## INFORMATION PROVIDED
________________________________________

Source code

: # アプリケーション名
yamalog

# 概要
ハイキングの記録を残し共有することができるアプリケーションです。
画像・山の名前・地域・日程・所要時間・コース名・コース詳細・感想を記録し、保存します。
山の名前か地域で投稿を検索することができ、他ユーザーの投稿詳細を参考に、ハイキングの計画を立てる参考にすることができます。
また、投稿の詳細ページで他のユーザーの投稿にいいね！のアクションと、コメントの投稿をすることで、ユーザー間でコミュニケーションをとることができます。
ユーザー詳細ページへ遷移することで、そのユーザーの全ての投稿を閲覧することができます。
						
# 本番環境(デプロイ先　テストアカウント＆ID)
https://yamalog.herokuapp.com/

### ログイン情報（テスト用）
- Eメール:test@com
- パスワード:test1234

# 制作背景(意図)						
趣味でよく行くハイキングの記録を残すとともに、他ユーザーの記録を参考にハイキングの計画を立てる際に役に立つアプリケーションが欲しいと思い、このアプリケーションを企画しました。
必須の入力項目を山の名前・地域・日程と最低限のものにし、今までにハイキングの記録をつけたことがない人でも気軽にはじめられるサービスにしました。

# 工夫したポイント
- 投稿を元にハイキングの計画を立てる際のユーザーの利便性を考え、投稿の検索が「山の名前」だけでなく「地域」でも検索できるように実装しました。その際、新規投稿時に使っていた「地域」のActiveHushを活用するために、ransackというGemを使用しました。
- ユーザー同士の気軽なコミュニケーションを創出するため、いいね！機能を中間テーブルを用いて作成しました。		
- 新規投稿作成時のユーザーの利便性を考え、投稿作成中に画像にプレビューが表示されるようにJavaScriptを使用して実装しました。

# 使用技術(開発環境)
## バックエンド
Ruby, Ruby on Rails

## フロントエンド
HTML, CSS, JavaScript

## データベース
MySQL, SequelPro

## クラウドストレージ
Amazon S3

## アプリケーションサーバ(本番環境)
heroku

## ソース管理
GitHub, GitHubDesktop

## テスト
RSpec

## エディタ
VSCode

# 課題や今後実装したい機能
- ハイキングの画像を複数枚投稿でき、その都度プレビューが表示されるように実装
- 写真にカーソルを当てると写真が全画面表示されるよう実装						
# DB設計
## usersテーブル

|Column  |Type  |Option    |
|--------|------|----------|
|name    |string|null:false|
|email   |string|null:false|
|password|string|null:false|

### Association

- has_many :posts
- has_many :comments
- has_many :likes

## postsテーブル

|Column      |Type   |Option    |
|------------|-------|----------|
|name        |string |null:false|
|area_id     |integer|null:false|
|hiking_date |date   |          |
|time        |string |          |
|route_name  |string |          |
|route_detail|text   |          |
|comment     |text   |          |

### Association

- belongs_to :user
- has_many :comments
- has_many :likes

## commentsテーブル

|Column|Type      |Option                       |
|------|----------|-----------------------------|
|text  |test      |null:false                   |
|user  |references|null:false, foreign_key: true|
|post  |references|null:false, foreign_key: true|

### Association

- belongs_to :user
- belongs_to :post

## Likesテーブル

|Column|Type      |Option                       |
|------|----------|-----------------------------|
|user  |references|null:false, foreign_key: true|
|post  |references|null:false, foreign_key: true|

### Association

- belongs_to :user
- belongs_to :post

________________________________________

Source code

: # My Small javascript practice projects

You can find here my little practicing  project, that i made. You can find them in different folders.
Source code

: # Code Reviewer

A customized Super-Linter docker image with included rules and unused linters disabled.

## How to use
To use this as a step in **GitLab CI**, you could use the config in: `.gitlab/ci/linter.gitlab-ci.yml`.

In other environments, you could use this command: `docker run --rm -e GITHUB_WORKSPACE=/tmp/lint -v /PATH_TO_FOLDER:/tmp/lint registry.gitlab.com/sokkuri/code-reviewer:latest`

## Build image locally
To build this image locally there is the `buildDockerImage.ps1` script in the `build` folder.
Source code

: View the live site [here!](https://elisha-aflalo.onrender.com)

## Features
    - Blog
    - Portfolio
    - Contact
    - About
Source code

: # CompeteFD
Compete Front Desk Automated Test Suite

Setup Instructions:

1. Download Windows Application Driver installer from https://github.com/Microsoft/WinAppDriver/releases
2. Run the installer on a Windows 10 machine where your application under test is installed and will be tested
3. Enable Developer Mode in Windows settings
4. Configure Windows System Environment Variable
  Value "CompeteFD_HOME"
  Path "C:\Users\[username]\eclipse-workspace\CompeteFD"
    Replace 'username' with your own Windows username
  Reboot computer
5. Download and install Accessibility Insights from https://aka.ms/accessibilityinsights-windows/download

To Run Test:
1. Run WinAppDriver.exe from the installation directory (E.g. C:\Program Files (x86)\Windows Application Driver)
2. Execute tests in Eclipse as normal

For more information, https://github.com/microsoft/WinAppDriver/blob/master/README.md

________________________________________

Tell how many lines of the entries above include "text". The answer should be the number and nothing more.

## TASK SOLUTION
3